After some jokes were told, songs made up, and more time passed, DeSmet said, “Now listen to it. Does it sound like water?” Excited heads nodded yes.
“That means the buttermilk is separating. It’s almost there. For Laura, a treat would be to drink the buttermilk.”
Arms exhausted, it was time for a well-deserved break, before finishing the session with games and dancing.
DeSmet read “Winter Night,” a chapter in “Farmer Boy,” the third book in the nine-part Little House series, based on the childhood of Laura’s husband, Almanzo Wilder, in upstate New York.

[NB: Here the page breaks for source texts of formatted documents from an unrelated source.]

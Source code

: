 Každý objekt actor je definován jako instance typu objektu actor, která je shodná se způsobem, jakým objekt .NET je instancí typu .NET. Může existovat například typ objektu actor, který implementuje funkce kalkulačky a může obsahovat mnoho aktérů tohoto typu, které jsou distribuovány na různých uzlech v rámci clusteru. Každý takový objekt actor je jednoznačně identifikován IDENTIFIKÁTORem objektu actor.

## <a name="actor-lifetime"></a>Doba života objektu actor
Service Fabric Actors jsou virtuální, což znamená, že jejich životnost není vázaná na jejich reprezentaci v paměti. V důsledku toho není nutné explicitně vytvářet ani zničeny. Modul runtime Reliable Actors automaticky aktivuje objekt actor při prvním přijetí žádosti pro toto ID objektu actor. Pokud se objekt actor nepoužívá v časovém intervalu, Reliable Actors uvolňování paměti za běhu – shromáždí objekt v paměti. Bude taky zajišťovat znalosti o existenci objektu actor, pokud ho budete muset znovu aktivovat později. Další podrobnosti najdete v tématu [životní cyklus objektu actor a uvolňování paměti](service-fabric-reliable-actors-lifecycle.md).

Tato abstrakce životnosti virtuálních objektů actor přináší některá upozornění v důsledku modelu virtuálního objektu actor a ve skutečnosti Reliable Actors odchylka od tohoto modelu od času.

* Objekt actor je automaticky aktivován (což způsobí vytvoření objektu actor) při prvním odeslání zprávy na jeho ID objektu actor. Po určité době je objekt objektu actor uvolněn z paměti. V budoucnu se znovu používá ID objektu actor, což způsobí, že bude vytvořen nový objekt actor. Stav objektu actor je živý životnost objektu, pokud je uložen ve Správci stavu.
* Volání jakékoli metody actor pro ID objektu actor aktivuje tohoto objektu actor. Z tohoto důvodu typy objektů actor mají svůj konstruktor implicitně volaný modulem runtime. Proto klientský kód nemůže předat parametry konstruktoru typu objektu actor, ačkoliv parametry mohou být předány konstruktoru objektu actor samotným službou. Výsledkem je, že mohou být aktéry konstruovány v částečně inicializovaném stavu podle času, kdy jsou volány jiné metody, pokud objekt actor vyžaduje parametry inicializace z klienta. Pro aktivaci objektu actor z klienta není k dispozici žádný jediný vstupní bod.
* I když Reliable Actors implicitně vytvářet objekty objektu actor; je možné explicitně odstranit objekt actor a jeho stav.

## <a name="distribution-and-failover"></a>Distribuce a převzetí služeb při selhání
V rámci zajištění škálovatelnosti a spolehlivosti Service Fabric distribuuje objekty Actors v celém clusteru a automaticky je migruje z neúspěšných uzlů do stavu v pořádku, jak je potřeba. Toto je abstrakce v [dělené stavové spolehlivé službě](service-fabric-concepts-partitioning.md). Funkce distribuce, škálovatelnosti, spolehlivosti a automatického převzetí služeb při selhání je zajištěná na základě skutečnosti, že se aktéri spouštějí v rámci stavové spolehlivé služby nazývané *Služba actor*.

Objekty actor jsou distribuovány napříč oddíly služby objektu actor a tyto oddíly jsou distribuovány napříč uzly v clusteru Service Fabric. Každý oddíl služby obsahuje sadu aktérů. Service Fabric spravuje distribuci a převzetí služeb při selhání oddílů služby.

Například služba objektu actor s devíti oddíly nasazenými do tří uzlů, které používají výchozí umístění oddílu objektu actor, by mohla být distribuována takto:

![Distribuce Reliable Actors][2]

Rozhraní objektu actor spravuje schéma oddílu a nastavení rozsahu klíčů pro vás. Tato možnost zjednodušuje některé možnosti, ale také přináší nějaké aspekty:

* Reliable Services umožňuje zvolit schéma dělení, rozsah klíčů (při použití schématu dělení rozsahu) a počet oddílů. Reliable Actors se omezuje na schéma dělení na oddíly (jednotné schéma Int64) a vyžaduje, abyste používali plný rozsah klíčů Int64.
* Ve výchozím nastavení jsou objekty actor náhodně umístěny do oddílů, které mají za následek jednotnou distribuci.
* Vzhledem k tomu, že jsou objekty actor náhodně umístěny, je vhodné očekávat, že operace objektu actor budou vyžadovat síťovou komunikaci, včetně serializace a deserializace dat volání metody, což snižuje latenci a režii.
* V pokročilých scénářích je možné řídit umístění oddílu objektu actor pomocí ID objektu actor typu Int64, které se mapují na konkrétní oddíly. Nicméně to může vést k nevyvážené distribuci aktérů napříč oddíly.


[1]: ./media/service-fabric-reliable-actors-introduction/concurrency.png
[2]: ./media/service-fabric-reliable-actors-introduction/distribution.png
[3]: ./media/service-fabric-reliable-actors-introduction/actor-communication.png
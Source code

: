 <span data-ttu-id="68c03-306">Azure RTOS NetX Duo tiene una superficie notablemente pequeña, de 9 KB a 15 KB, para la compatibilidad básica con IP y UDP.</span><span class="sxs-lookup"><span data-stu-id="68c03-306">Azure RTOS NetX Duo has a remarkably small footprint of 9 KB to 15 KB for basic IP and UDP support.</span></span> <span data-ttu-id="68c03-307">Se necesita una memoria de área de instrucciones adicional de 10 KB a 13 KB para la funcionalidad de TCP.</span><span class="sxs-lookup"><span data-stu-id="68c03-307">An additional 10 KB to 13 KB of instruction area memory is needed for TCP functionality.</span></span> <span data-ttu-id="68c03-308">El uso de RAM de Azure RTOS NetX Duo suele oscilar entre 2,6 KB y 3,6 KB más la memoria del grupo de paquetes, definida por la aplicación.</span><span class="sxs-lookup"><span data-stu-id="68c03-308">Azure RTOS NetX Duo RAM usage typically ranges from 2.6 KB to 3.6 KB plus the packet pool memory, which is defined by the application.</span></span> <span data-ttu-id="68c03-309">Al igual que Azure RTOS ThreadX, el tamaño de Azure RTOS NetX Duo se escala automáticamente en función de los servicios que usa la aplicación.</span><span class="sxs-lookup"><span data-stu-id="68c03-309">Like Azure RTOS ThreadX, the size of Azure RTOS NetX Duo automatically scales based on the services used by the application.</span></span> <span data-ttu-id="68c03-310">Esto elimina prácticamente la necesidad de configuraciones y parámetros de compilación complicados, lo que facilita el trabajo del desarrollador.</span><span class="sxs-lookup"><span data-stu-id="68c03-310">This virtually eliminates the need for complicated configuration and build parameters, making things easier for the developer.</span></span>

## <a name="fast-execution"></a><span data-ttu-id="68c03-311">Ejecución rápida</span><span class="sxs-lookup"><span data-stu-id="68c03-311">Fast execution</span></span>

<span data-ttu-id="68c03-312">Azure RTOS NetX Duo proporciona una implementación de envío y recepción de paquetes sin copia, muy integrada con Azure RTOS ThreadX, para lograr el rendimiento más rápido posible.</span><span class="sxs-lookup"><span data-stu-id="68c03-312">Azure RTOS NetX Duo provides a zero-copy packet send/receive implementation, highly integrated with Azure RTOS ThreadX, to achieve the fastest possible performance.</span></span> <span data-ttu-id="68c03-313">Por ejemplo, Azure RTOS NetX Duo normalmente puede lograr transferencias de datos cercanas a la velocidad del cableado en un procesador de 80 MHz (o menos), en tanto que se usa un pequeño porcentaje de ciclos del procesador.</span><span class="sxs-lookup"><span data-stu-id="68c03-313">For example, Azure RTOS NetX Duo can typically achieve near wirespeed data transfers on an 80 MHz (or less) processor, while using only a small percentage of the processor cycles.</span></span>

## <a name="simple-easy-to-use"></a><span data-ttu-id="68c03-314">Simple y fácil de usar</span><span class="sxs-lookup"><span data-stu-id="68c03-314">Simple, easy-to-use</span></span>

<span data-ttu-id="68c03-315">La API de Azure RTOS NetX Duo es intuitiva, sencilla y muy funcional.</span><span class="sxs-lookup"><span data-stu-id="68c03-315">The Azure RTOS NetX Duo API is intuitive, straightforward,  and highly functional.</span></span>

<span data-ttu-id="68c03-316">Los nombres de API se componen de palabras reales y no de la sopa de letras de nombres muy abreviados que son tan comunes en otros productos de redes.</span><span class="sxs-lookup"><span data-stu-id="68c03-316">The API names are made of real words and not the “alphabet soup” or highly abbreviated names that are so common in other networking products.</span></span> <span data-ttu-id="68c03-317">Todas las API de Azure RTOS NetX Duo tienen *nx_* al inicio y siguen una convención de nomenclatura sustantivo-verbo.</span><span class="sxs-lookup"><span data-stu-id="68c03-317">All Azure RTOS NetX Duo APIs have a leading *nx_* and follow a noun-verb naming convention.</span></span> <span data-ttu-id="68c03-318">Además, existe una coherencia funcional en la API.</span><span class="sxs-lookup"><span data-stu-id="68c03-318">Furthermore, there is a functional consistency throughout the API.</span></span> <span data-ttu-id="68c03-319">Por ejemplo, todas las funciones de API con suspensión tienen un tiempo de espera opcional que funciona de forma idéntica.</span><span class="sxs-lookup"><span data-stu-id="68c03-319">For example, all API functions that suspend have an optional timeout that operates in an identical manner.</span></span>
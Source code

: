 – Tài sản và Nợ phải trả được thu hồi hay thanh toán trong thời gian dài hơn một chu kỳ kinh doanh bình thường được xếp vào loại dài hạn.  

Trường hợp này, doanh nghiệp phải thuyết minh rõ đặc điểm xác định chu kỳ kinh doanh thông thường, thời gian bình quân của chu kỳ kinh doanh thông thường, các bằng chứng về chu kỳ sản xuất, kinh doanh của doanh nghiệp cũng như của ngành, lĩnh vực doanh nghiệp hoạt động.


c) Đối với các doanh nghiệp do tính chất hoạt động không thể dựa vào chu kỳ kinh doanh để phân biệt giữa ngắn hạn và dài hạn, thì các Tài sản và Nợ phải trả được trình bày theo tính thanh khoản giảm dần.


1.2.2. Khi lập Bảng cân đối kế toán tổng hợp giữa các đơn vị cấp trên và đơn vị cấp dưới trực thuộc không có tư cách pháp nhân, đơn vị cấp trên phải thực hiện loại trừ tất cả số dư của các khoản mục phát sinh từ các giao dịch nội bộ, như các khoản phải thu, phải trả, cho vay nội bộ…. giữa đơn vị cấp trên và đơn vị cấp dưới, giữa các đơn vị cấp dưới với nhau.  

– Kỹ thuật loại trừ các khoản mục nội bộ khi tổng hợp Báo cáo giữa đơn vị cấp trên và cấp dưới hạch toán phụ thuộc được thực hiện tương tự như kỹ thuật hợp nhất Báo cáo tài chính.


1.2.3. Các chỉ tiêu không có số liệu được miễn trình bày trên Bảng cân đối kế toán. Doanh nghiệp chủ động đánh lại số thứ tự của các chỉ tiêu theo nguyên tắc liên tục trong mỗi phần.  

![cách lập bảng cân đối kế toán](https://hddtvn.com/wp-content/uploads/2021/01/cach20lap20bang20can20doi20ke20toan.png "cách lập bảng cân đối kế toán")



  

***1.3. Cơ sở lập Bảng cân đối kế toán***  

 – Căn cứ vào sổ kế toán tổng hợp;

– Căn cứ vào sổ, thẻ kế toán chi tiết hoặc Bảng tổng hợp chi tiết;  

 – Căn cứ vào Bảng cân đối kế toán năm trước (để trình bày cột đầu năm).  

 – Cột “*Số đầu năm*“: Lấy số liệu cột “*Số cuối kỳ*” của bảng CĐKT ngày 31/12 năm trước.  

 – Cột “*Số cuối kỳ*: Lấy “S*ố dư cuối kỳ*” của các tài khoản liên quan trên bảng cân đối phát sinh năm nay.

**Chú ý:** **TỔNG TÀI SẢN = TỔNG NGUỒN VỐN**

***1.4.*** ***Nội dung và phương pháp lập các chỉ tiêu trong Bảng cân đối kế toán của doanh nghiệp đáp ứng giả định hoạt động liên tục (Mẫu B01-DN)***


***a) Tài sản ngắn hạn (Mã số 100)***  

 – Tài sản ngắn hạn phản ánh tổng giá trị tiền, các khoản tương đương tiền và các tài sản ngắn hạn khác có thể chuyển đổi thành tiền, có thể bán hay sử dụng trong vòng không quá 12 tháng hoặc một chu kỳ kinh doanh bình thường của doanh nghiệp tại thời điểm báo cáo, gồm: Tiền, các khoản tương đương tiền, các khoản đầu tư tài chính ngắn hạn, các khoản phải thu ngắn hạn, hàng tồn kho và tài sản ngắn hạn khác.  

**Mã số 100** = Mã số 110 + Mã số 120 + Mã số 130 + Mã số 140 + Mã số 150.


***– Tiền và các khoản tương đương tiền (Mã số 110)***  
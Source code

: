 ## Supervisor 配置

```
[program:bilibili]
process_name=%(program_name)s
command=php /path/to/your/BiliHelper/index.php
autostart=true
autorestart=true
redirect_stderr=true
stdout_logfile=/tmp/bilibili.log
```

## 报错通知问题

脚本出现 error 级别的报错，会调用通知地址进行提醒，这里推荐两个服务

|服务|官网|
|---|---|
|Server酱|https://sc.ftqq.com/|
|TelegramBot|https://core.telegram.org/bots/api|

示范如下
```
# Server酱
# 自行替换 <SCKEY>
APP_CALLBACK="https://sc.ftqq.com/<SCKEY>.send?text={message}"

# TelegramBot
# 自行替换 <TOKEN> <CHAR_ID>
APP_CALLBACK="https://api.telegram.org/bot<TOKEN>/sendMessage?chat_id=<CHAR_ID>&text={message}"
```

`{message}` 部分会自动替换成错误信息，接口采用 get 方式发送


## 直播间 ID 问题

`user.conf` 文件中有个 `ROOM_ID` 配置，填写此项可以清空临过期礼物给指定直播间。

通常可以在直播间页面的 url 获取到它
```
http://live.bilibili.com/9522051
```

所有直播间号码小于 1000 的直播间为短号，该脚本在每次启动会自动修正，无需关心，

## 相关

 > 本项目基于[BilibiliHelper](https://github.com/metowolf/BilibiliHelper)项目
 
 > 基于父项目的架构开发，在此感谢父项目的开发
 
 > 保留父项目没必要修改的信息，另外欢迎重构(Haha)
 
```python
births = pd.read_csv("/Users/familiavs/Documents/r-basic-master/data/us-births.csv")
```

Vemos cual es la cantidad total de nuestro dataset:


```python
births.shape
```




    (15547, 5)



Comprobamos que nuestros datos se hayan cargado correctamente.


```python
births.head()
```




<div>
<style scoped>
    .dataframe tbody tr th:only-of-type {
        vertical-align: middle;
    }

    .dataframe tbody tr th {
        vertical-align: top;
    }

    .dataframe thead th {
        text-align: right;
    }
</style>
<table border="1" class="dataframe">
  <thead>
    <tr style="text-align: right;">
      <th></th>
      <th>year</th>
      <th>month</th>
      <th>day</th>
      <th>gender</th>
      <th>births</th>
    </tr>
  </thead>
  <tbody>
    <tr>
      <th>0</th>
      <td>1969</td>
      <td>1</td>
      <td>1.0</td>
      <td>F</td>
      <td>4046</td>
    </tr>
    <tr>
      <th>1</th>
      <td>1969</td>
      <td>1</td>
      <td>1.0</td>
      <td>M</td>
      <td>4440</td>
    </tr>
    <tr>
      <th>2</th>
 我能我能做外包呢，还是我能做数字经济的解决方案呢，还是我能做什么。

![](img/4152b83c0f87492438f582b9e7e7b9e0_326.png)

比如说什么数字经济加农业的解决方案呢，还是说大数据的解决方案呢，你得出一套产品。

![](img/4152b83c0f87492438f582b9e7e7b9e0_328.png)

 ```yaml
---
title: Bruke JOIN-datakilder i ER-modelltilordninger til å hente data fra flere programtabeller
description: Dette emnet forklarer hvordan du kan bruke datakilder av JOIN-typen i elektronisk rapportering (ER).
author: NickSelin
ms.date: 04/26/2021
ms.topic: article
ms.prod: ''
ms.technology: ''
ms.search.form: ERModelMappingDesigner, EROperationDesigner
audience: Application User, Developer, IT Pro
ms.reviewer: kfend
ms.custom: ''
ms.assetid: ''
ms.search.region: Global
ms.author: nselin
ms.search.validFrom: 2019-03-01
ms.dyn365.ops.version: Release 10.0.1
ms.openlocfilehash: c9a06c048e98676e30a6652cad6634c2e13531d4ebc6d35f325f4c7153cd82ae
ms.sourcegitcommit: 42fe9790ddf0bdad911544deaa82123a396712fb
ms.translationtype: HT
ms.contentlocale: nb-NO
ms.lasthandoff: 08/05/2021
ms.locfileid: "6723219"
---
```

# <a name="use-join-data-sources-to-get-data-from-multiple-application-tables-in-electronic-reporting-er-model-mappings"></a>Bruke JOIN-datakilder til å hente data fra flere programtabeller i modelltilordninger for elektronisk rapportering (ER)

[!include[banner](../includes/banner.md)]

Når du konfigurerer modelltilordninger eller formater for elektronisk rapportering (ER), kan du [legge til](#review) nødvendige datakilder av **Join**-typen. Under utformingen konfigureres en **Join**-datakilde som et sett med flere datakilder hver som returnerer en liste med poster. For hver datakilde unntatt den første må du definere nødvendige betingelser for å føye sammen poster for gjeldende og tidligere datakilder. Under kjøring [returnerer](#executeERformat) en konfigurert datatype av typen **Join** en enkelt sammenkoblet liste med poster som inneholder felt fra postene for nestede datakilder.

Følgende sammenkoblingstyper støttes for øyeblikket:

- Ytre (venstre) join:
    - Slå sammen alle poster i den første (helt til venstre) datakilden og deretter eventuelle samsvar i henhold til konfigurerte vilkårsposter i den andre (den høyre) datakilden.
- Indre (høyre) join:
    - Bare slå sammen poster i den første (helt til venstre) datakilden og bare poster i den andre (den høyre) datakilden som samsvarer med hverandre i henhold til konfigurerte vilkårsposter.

The children ate their freshly made butter on saltine crackers and drank cider.
Hearing the endless chores required to run the Wilder family farm — rising at 5 a.m. to milk cows, feed stock, help plant and tend crops, haul logs, fill the ice house, and go to school, but only when his father could spare Almanzo — life today suddenly sounded good.
“Whenever my kids are complaining,” Linda Walsh said, “I tell them, ‘You could be Laura Ingalls.’ ”
Kathy Shiels Tully can be reached at firstname.lastname@example.org.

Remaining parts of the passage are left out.